I caught up with them for an extended interview recently. Here’s an edited transcript of our conversation.
GamesBeat: I played Mafia III all the way through. Can you tell me about your contribution to it?
Jim Bonney: I came on once they’d established the direction they wanted to take. My job was to help them fill out all the music they needed. I did the combat music and some ambient. Basically stuff that’s played in-game.
GamesBeat: About what time did you do your work?
Bonney: I started in about September 2015, about a year ago.
GamesBeat: So the game was far along at that point?
Bonney: Yeah, exactly. Jesse had established the direction they wanted to go, musically. Then it was just a question of how to execute on this style. They wanted me to focus on trying to write tunes, stuff that had good hooks. It wasn’t just typical combat underscore. It was supposed to be catchy, something that would grab your ear.
Jesse Harlin: I had worked in the past with Hangar 13’s audio director, Matt Bauer, on a couple of projects. When they started working on music for Mafia III, Matt asked if I’d be interested in talking about it. That was two and a half years ago now. Maybe closer to three. It was a very organic thing. He told me a bit about the game and I started to brainstorm with him. It rolled along from there.
GamesBeat: Can you talk about the theme song, the original? What’s the instrumentation there?
Harlin: Yeah, “New Bordeaux”? It’s acoustic guitar and cello, the two primary instruments. Then about halfway through the track you get to a full blues band coming in.

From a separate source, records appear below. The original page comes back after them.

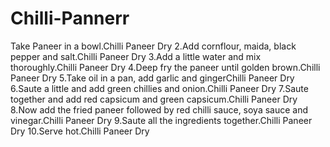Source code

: # Chilli-Pannerr
Take Paneer in a bowl.Chilli Paneer Dry
2.Add cornflour, maida, black pepper and salt.Chilli Paneer Dry
3.Add a little water and mix thoroughly.Chilli Paneer Dry
4.Deep fry the paneer until golden brown.Chilli Paneer Dry
5.Take oil in a pan, add garlic and gingerChilli Paneer Dry
6.Saute a little and add green chillies and onion.Chilli Paneer Dry
7.Saute together and add red capsicum and green capsicum.Chilli Paneer Dry
8.Now add the fried paneer followed by red chilli sauce, soya sauce and vinegar.Chilli Paneer Dry
9.Saute all the ingredients together.Chilli Paneer Dry
10.Serve hot.Chilli Paneer Dry

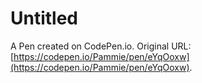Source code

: # Untitled

A Pen created on CodePen.io. Original URL: [https://codepen.io/Pammie/pen/eYqOoxw](https://codepen.io/Pammie/pen/eYqOoxw).


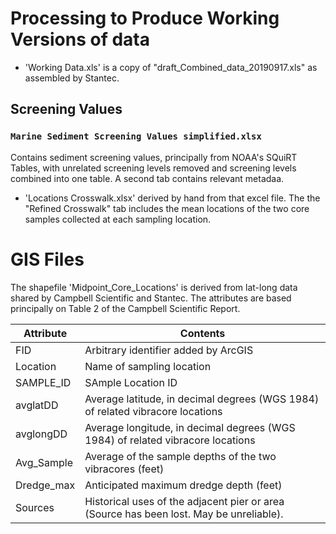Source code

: # Processing to Produce Working Versions of data
*  'Working Data.xls' is a copy of "draft_Combined_data_20190917.xls" as
   assembled by Stantec.


## Screening Values
### `Marine Sediment Screening Values simplified.xlsx`
   Contains sediment screening values, principally from NOAA's SQuiRT Tables,
   with unrelated screening levels removed and screening levels combined into 
   one table. A second tab contains relevant metadaa.
   
   
   
   
*  'Locations Crosswalk.xlsx' derived by hand from that excel file. The
   the "Refined Crosswalk" tab includes the mean locations of the two core 
   samples collected at each sampling location.

# GIS Files
The shapefile 'Midpoint_Core_Locations' is derived from lat-long data shared
by Campbell Scientific and Stantec.  The attributes are based principally
on Table 2 of the Campbell Scientific Report.  

Attribute  | Contents                        
-----------|-----------------------------------------------------------------
FID        | Arbitrary identifier added by ArcGIS
Location   | Name of sampling location
SAMPLE_ID  | SAmple Location ID
avglatDD   | Average latitude, in decimal degrees (WGS 1984) of related vibracore locations
avglongDD  | Average longitude, in decimal degrees (WGS 1984) of related vibracore locations
Avg_Sample | Average of the sample depths of the two vibracores (feet)
Dredge_max | Anticipated maximum dredge depth (feet)
Sources    | Historical uses of the adjacent pier or area (Source has been lost. May be unreliable).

I had done some demos for them, and they liked what they’d heard.
It took us a little while to originally figure out what direction to go. When we started out, after reading through the scripts and learning what the game was about, I thought there were about four different directions to take the game’s score. You could do a traditional orchestral score, which is what Mafia and Mafia II had. You could do a rock score, in keeping with what was going on in rock in 1968. You could do a funk score, which—it’s funny. My demos there sound a lot like what eventually ended up going to Marvel’s Luke Cage series. And then the fourth option was blues.
Blues is the one that seemed to resonate the most with everybody. It was the most interesting, the most unique, and the most challenging, but also the riskiest. We were going to keep doing an orchestral score as a plan B, in case the blues score didn’t work out, but the next step—we wanted to go away and take this idea of doing the blues, but do a cinematic version of the blues. We needed to figure out how that would work.
They had a particular development milestone come up where they wanted about 10 minutes of music written for the game to accompany a vertical slice, a big chunk of the game. “This is what the finished version of the game can look like. This is the bar we’re shooting for.” The main theme is one of the pieces that I wrote for that 10 minutes of music.
I like to work early, when I’m working on a game, on a main theme. It helps set the course for everything else, set the tone and be a source of thematic material for the rest of the game. I worked on a couple of different versions. The first thing I did was actually just body percussion and vocals. Haden Blackman, the game’s creative director, didn’t like the idea of going with a track with vocals, so I went back to the drawing board and did this track with the acoustic guitar.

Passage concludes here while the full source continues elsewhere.